### PROBLEM REQUIREMENTS
Start at the line below containing "3. Change the" and stop at the line containing "1. Option to include gst or not". Repeat every line of that stretch exactly, and nothing outside it.

--------------------

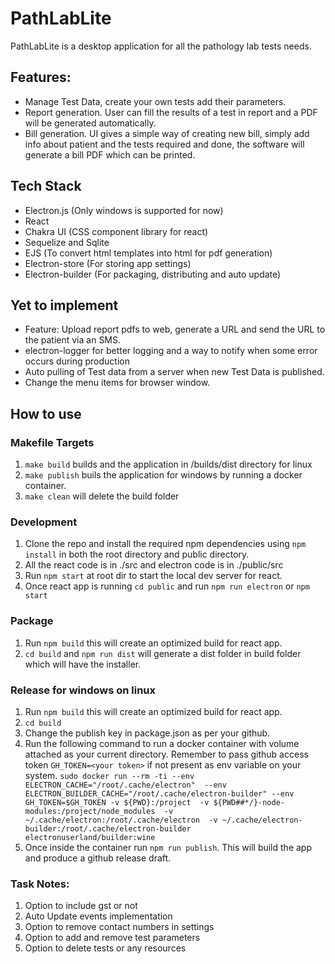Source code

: # PathLabLite
PathLabLite is a desktop application for all the pathology lab tests needs.

## Features:
- Manage Test Data, create your own tests add their parameters.
- Report generation. User can fill the results of a test in report and a PDF will be generated automatically.
- Bill generation. UI gives a simple way of creating new bill, simply add info about patient and the tests required and done, the software will generate a bill PDF which can be printed.


## Tech Stack
- Electron.js (Only windows is supported for now)
- React
- Chakra UI (CSS component library for react)
- Sequelize and Sqlite
- EJS (To convert html templates into html for pdf generation)
- Electron-store (For storing app settings)
- Electron-builder (For packaging, distributing and auto update)

## Yet to implement
- Feature: Upload report pdfs to web, generate a URL and send the URL to the patient via an SMS.
- electron-logger for better logging and a way to notify when some error occurs during production
- Auto pulling of Test data from a server when new Test Data is published.
- Change the menu items for browser window.

## How to use
### Makefile Targets
1. `make build` builds and the application in /builds/dist directory for linux
2. `make publish` buils the application for windows by running a docker container.
3. `make clean` will delete the build folder

### Development
1. Clone the repo and install the required npm dependencies using `npm install` in both the root directory and public directory.
2. All the react code is in ./src and electron code is in ./public/src
3. Run `npm start` at root dir to start the local dev server for react.
4. Once react app is running `cd public` and run `npm run electron` or `npm start`

### Package
1. Run `npm build` this will create an optimized build for react app.
2. `cd build` and `npm run dist` will generate a dist folder in build folder which will have the installer.

### Release for windows on linux
1. Run `npm build` this will create an optimized build for react app.
2. `cd build`
3. Change the publish key in package.json as per your github.
4. Run the following command to run a docker container with volume attached as your current directory. Remember to pass github access token `GH_TOKEN=<your token>` if not present as env variable on your system.
`sudo docker run --rm -ti --env ELECTRON_CACHE="/root/.cache/electron"  --env ELECTRON_BUILDER_CACHE="/root/.cache/electron-builder" --env GH_TOKEN=$GH_TOKEN -v ${PWD}:/project  -v ${PWD##*/}-node-modules:/project/node_modules  -v ~/.cache/electron:/root/.cache/electron  -v ~/.cache/electron-builder:/root/.cache/electron-builder  electronuserland/builder:wine`
5. Once inside the container run `npm run publish`. This will build the app and produce a github release draft.

### Task Notes:
1. Option to include gst or not
1. Auto Update events implementation
1. Option to remove contact numbers in settings
1. Option to add and remove test parameters
1. Option to delete tests or any resources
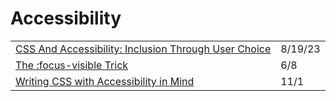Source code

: # Accessibility

|                                                                                                                                                                                                              |         |
| ------------------------------------------------------------------------------------------------------------------------------------------------------------------------------------------------------------ | ------- |
| [CSS And Accessibility: Inclusion Through User Choice](https://www.smashingmagazine.com/2023/08/css-accessibility-inclusion-user-choice/?utm\_source=CSS-Weekly\&utm\_campaign=Issue-557\&utm\_medium=email) | 8/19/23 |
| [The :focus-visible Trick](https://css-tricks.com/the-focus-visible-trick/)                                                                                                                                  | 6/8     |
| [Writing CSS with Accessibility in Mind](https://medium.com/@matuzo/writing-css-with-accessibility-in-mind-8514a0007939)                                                                                     | 11/1    |
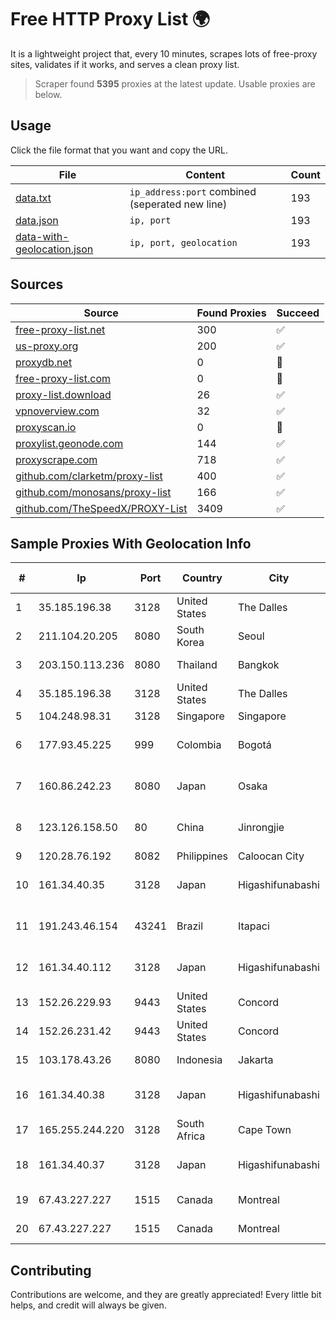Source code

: 
# Free HTTP Proxy List 🌍

It is a lightweight project that, every 10 minutes, scrapes lots of free-proxy sites, validates if it works, and serves a clean proxy list.


> Scraper found **5395** proxies at the latest update. Usable proxies are below.

## Usage

Click the file format that you want and copy the URL.


|File|Content|Count|
|----|-------|-----|
|[data.txt](https://raw.githubusercontent.com/themiralay/Proxy-List-World/master/data.txt)|`ip_address:port` combined (seperated new line)|193|
|[data.json](https://raw.githubusercontent.com/themiralay/Proxy-List-World/master/data.json)|`ip, port`|193|
|[data-with-geolocation.json](https://raw.githubusercontent.com/themiralay/Proxy-List-World/master/data-with-geolocation.json)|`ip, port, geolocation`|193|

## Sources

|Source|Found Proxies|Succeed|
|------|-------------|-------|
|[free-proxy-list.net](https://free-proxy-list.net)|300|✅|
|[us-proxy.org](https://www.us-proxy.org)|200|✅|
|[proxydb.net](http://proxydb.net)|0|🚫|
|[free-proxy-list.com](https://free-proxy-list.com/?page=&port=&type%5B%5D=http&type%5B%5D=https&up_time=0&search=Search)|0|🚫|
|[proxy-list.download](https://www.proxy-list.download/HTTP)|26|✅|
|[vpnoverview.com](https://vpnoverview.com/privacy/anonymous-browsing/free-proxy-servers)|32|✅|
|[proxyscan.io](https://www.proxyscan.io)|0|🚫|
|[proxylist.geonode.com](https://proxylist.geonode.com/api/proxy-list?limit=300&page=1&sort_by=lastChecked&sort_type=desc&protocols=http,https)|144|✅|
|[proxyscrape.com](https://api.proxyscrape.com/v2/?request=displayproxies&protocol=http&timeout=10000&country=all&ssl=all&anonymity=all)|718|✅|
|[github.com/clarketm/proxy-list](https://raw.githubusercontent.com/clarketm/proxy-list/master/proxy-list-raw.txt)|400|✅|
|[github.com/monosans/proxy-list](https://raw.githubusercontent.com/monosans/proxy-list/main/proxies/http.txt)|166|✅|
|[github.com/TheSpeedX/PROXY-List](https://raw.githubusercontent.com/TheSpeedX/PROXY-List/master/http.txt)|3409|✅|


## Sample Proxies With Geolocation Info

|#|Ip|Port|Country|City|Internet Service Provider|
|-|--|----|-------|----|-------------------------|
|1|35.185.196.38|3128|United States|The Dalles|Google LLC|
|2|211.104.20.205|8080|South Korea|Seoul|Korea Telecom|
|3|203.150.113.236|8080|Thailand|Bangkok|Internet Thailand Company Ltd.|
|4|35.185.196.38|3128|United States|The Dalles|Google LLC|
|5|104.248.98.31|3128|Singapore|Singapore|DigitalOcean, LLC|
|6|177.93.45.225|999|Colombia|Bogotá|TV AZTECA SUCURSAL COLOMBIA|
|7|160.86.242.23|8080|Japan|Osaka|Sony Network Communications Inc|
|8|123.126.158.50|80|China|Jinrongjie|China Unicom Beijing Province Network|
|9|120.28.76.192|8082|Philippines|Caloocan City|Globe Telecom|
|10|161.34.40.35|3128|Japan|Higashifunabashi|NTT PC Communications, Inc.|
|11|191.243.46.154|43241|Brazil|Itapaci|Microturbo Telecomunicacoes Ltda-me|
|12|161.34.40.112|3128|Japan|Higashifunabashi|NTT PC Communications, Inc.|
|13|152.26.229.93|9443|United States|Concord|MCNC|
|14|152.26.231.42|9443|United States|Concord|MCNC|
|15|103.178.43.26|8080|Indonesia|Jakarta|PT PHATRIA INTI PERSADA|
|16|161.34.40.38|3128|Japan|Higashifunabashi|NTT PC Communications, Inc.|
|17|165.255.244.220|3128|South Africa|Cape Town|Afrihost (Pty) Ltd|
|18|161.34.40.37|3128|Japan|Higashifunabashi|NTT PC Communications, Inc.|
|19|67.43.227.227|1515|Canada|Montreal|GloboTech Communications|
|20|67.43.227.227|1515|Canada|Montreal|GloboTech Communications|



## Contributing

Contributions are welcome, and they are greatly appreciated! Every
little bit helps, and credit will always be given.

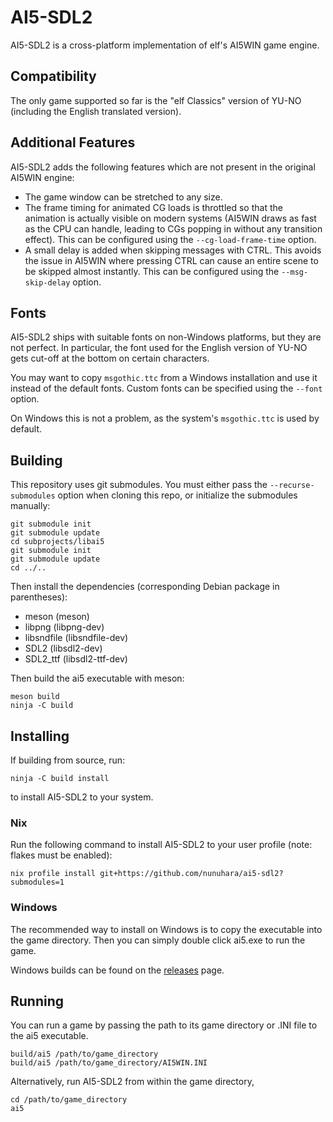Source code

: AI5-SDL2
========

AI5-SDL2 is a cross-platform implementation of elf's AI5WIN game engine.

Compatibility
-------------

The only game supported so far is the "elf Classics" version of YU-NO
(including the English translated version).

Additional Features
-------------------

AI5-SDL2 adds the following features which are not present in the original
AI5WIN engine:

* The game window can be stretched to any size.
* The frame timing for animated CG loads is throttled so that the animation
  is actually visible on modern systems (AI5WIN draws as fast as the CPU can
  handle, leading to CGs popping in without any transition effect). This can
  be configured using the `--cg-load-frame-time` option.
* A small delay is added when skipping messages with CTRL. This avoids the
  issue in AI5WIN where pressing CTRL can cause an entire scene to be skipped
  almost instantly. This can be configured using the `--msg-skip-delay` option.

Fonts
-----

AI5-SDL2 ships with suitable fonts on non-Windows platforms, but they are not
perfect. In particular, the font used for the English version of YU-NO gets
cut-off at the bottom on certain characters.

You may want to copy `msgothic.ttc` from a Windows installation and use it
instead of the default fonts. Custom fonts can be specified using the `--font`
option.

On Windows this is not a problem, as the system's `msgothic.ttc` is used by
default.

Building
--------

This repository uses git submodules. You must either pass the
`--recurse-submodules` option when cloning this repo, or initialize the
submodules manually:

    git submodule init
    git submodule update
    cd subprojects/libai5
    git submodule init
    git submodule update
    cd ../..

Then install the dependencies (corresponding Debian package in parentheses):

* meson (meson)
* libpng (libpng-dev)
* libsndfile (libsndfile-dev)
* SDL2 (libsdl2-dev)
* SDL2\_ttf (libsdl2-ttf-dev)

Then build the ai5 executable with meson:

    meson build
    ninja -C build

Installing
----------

If building from source, run:

    ninja -C build install

to install AI5-SDL2 to your system.

### Nix

Run the following command to install AI5-SDL2 to your user profile (note:
flakes must be enabled):

    nix profile install git+https://github.com/nunuhara/ai5-sdl2?submodules=1

### Windows

The recommended way to install on Windows is to copy the executable into the
game directory. Then you can simply double click ai5.exe to run the game.

Windows builds can be found on the [releases](https://github.com/nunuhara/ai5-sdl2/releases)
page.

Running
-------

You can run a game by passing the path to its game directory or .INI file to
the ai5 executable.

    build/ai5 /path/to/game_directory
    build/ai5 /path/to/game_directory/AI5WIN.INI

Alternatively, run AI5-SDL2 from within the game directory,

    cd /path/to/game_directory
    ai5
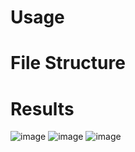 # Usage

# File Structure

# Results

![image](https://user-images.githubusercontent.com/39590621/168455303-0906b0fd-65d8-4c32-9cd3-2e897f937bbd.png)
![image](https://user-images.githubusercontent.com/39590621/168455307-ef82d064-8cfb-4a2d-bce7-39141535bf46.png)
![image](https://user-images.githubusercontent.com/39590621/168455311-46207aff-fdff-4a7f-a7d7-d17e455ecf25.png)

--------------------

### RESULT
3. Change the publish key in package.json as per your github.
4. Run the following command to run a docker container with volume attached as your current directory. Remember to pass github access token `GH_TOKEN=<your token>` if not present as env variable on your system.
`sudo docker run --rm -ti --env ELECTRON_CACHE="/root/.cache/electron"  --env ELECTRON_BUILDER_CACHE="/root/.cache/electron-builder" --env GH_TOKEN=$GH_TOKEN -v ${PWD}:/project  -v ${PWD##*/}-node-modules:/project/node_modules  -v ~/.cache/electron:/root/.cache/electron  -v ~/.cache/electron-builder:/root/.cache/electron-builder  electronuserland/builder:wine`
5. Once inside the container run `npm run publish`. This will build the app and produce a github release draft.

### Task Notes:
1. Option to include gst or not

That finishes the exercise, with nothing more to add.